# Task requirements
Of the entries below, copy only those lines that contain the word "adoptr".

# Source data
***

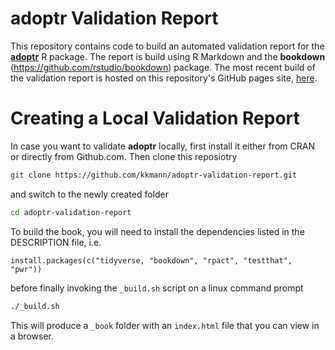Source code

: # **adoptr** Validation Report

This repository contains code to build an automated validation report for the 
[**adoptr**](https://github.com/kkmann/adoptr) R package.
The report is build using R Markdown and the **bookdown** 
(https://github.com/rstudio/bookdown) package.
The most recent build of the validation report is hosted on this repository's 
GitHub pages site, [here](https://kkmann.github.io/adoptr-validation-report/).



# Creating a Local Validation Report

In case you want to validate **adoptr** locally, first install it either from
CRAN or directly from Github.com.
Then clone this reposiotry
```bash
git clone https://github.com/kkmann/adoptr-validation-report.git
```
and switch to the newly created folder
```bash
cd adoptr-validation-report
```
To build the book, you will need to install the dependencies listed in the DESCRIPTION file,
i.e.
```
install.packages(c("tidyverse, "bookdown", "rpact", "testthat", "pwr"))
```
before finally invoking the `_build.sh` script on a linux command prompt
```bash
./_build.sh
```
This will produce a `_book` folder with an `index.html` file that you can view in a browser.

***

# Output below
: # **adoptr** Validation Report
[**adoptr**](https://github.com/kkmann/adoptr) R package.
GitHub pages site, [here](https://kkmann.github.io/adoptr-validation-report/).
In case you want to validate **adoptr** locally, first install it either from
git clone https://github.com/kkmann/adoptr-validation-report.git
cd adoptr-validation-report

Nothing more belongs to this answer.